The line containing "[!info] Raw Statement" marks the end, so write out exactly every line from the top of the entries below through that one.

• _Plain-text document sources_:
◇ ◇ ◇
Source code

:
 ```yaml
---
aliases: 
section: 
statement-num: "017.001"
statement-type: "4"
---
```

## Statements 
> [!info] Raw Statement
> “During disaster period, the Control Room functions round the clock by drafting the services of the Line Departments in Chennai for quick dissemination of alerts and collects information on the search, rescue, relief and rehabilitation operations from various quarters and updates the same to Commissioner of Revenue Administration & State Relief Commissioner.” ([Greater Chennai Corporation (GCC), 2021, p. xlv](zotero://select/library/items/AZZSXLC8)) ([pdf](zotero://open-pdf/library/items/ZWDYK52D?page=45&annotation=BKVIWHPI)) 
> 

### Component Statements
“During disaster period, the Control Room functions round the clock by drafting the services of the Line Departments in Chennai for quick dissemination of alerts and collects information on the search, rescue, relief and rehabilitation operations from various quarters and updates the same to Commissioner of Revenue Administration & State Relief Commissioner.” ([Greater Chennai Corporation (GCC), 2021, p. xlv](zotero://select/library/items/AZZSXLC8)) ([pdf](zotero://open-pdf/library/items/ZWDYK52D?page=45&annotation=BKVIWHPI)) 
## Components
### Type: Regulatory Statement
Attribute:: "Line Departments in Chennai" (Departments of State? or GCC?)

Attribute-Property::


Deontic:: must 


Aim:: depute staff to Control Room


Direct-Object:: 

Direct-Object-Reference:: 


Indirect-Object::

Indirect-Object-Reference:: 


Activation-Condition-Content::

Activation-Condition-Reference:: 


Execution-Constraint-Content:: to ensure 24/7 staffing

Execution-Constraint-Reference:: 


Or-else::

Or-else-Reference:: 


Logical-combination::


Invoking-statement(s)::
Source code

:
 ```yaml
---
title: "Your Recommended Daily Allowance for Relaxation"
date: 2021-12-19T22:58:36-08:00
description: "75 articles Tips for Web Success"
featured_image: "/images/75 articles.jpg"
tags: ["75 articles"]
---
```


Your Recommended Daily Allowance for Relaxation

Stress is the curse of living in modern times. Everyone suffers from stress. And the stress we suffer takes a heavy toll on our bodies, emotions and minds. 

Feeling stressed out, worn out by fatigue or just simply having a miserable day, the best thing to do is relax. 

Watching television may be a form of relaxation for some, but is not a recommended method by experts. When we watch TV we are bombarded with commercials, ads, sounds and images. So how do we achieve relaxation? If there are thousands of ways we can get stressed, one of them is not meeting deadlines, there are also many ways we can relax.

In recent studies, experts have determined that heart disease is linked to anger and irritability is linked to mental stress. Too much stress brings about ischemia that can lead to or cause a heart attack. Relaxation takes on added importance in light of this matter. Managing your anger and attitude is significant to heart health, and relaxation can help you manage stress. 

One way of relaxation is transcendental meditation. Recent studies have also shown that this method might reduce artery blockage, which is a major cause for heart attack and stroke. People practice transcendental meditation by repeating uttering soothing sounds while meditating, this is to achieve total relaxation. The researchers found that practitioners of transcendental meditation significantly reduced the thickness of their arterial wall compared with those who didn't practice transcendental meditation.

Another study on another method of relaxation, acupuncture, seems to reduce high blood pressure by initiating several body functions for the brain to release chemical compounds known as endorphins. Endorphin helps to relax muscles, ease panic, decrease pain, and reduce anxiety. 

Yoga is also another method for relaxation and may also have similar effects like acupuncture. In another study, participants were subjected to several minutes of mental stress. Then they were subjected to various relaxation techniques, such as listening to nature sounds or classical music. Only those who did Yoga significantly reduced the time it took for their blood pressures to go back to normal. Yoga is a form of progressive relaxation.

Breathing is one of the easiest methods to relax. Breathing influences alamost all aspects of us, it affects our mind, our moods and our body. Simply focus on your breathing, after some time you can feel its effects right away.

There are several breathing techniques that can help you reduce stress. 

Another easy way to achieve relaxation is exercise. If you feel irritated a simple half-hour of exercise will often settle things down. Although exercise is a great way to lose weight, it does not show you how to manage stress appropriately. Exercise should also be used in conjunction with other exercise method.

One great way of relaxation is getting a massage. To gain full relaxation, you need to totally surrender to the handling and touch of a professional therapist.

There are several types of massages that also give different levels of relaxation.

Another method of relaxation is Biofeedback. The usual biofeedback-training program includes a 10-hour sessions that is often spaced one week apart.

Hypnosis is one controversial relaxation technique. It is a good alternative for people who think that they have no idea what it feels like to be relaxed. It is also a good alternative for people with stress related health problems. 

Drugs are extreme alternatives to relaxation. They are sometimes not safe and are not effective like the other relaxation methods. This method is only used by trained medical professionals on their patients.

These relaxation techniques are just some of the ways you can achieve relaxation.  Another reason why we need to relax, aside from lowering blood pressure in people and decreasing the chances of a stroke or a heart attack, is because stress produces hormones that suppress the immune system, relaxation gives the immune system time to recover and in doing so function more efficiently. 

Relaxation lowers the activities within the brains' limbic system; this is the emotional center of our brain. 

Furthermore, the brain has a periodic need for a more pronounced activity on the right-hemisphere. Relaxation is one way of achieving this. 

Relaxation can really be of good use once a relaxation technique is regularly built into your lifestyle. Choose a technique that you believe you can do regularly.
◇ ◇ ◇
• _SOLUTION TO THIS EXERCISE_:
Source code

:
 ```yaml
---
aliases: 
section: 
statement-num: "017.001"
statement-type: "4"
---
```

## Statements 
> [!info] Raw Statement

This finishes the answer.